January 2, 2011 3:29 pm at 3:29 pm #723896dunnoMemberI think p_b_a has the best advice so far.
January 3, 2011 6:44 pm at 6:44 pm #723897bptParticipantDepends who it is you see. Is it some A++, super-cool person that enhances your image? Then yes, by all means. Where applicable, shake hands / fist bump / do the gangsta-shoulder mash, to show your date you are connected.
OTOH, if you see some shleppy nudnik headed your way, freeze, and say “Woah, I think I left the car door unlocked, do a 180, and get some distance between you and your obstacle (and hope your date did not catch on.. which they probably did, but will still give you credit for quick thinking)
One more thing. If the on coming problem is a kid brother or cousin, watch for a set up, as there may be someone directly behind you when you do the about face.
(Gee, guys, you really need to lighten up here. Its a date, for heaven’s sake. Relax a little!)
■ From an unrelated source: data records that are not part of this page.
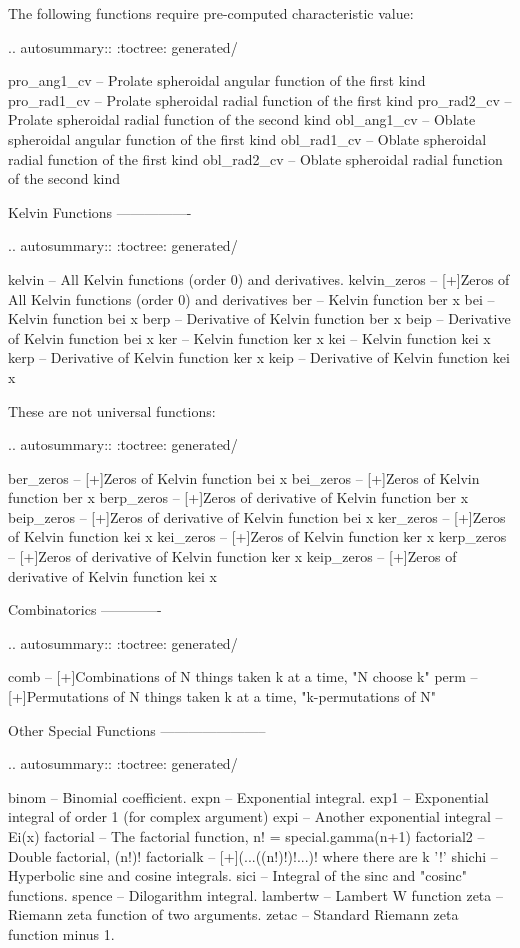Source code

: \begin{DoxyVerb}
The following functions require pre-computed characteristic value:

.. autosummary::
   :toctree: generated/

   pro_ang1_cv -- Prolate spheroidal angular function of the first kind
   pro_rad1_cv -- Prolate spheroidal radial function of the first kind
   pro_rad2_cv -- Prolate spheroidal radial function of the second kind
   obl_ang1_cv -- Oblate spheroidal angular function of the first kind
   obl_rad1_cv -- Oblate spheroidal radial function of the first kind
   obl_rad2_cv -- Oblate spheroidal radial function of the second kind

Kelvin Functions
----------------

.. autosummary::
   :toctree: generated/

   kelvin       -- All Kelvin functions (order 0) and derivatives.
   kelvin_zeros -- [+]Zeros of All Kelvin functions (order 0) and derivatives
   ber          -- Kelvin function ber x
   bei          -- Kelvin function bei x
   berp         -- Derivative of Kelvin function ber x
   beip         -- Derivative of Kelvin function bei x
   ker          -- Kelvin function ker x
   kei          -- Kelvin function kei x
   kerp         -- Derivative of Kelvin function ker x
   keip         -- Derivative of Kelvin function kei x

These are not universal functions:

.. autosummary::
   :toctree: generated/

   ber_zeros    -- [+]Zeros of Kelvin function bei x
   bei_zeros    -- [+]Zeros of Kelvin function ber x
   berp_zeros   -- [+]Zeros of derivative of Kelvin function ber x
   beip_zeros   -- [+]Zeros of derivative of Kelvin function bei x
   ker_zeros    -- [+]Zeros of Kelvin function kei x
   kei_zeros    -- [+]Zeros of Kelvin function ker x
   kerp_zeros   -- [+]Zeros of derivative of Kelvin function ker x
   keip_zeros   -- [+]Zeros of derivative of Kelvin function kei x

Combinatorics
-------------

.. autosummary::
    :toctree: generated/

    comb    -- [+]Combinations of N things taken k at a time, "N choose k"
    perm    -- [+]Permutations of N things taken k at a time, "k-permutations of N"

Other Special Functions
-----------------------

.. autosummary::
   :toctree: generated/

   binom        -- Binomial coefficient.
   expn         -- Exponential integral.
   exp1         -- Exponential integral of order 1 (for complex argument)
   expi         -- Another exponential integral -- Ei(x)
   factorial    -- The factorial function, n! = special.gamma(n+1)
   factorial2   -- Double factorial, (n!)!
   factorialk   -- [+](...((n!)!)!...)! where there are k '!'
   shichi       -- Hyperbolic sine and cosine integrals.
   sici         -- Integral of the sinc and "cosinc" functions.
   spence       -- Dilogarithm integral.
   lambertw     -- Lambert W function
   zeta         -- Riemann zeta function of two arguments.
   zetac        -- Standard Riemann zeta function minus 1.


\end{DoxyVerb}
January 3, 2011 8:55 pm at 8:55 pm #723898miamigirl613MemberJust say hi and have a brief conversation like what are you doing here/ where are you off to etc. just so it should’t be awkward and then walk off. Let’s look at the full picture. If someone is going on a date then they will be seen in public, so what’s the difference and this is only a minute or so. Unless the guy is ultra yeshivish then he should take out his phone and if he passes her just nod and pretend its an important phone call and he can’t talk.
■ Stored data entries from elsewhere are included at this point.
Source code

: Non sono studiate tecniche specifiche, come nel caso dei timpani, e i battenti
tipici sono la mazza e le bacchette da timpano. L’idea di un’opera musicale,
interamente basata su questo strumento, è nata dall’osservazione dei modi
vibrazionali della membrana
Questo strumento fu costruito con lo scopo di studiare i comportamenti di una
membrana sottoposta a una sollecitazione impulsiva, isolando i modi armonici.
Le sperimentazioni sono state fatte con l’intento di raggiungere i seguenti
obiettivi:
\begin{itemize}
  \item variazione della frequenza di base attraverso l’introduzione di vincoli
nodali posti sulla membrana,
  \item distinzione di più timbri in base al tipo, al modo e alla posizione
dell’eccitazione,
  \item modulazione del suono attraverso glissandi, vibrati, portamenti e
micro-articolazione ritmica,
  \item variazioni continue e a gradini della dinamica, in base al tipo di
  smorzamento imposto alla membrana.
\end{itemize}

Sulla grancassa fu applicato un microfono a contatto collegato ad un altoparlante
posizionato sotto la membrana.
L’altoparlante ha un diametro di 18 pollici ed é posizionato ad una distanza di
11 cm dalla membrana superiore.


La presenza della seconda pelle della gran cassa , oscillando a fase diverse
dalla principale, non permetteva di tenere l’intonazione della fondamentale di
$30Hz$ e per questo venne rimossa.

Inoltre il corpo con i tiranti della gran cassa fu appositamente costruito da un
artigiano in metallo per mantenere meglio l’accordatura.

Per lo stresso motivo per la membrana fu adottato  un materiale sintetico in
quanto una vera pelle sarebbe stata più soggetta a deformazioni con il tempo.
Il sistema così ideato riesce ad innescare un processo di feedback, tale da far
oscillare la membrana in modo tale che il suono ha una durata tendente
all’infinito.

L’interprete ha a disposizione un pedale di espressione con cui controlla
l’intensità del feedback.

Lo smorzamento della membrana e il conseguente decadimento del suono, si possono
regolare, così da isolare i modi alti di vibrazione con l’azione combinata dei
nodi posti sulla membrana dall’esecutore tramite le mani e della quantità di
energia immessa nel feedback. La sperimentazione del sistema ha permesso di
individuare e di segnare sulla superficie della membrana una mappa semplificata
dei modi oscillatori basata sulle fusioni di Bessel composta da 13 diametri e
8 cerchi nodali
January 3, 2011 9:07 pm at 9:07 pm #723899bein_hasdorimParticipantpsach libi bsorasecha; You should always say Hi!
Of course you shouldn’t shout “HELLO!” arms flailing,
jumping up & down.
It should be a quick Aidel greeting no stopping to schmooze.
Even if you don’t plan on continuing it.
Unless you notice that she/he noticed you and are trying to avoid you. Then don’t chase them to say your hello,
that’s not being polite.
My policy is L’olam Yehey Adom, Always be a mentch, don’t be afraid if ppl see you that’s not your problem & their job is to be Dan L’kaf Zchus, and not to turn it into the latest neighborhoods gossip.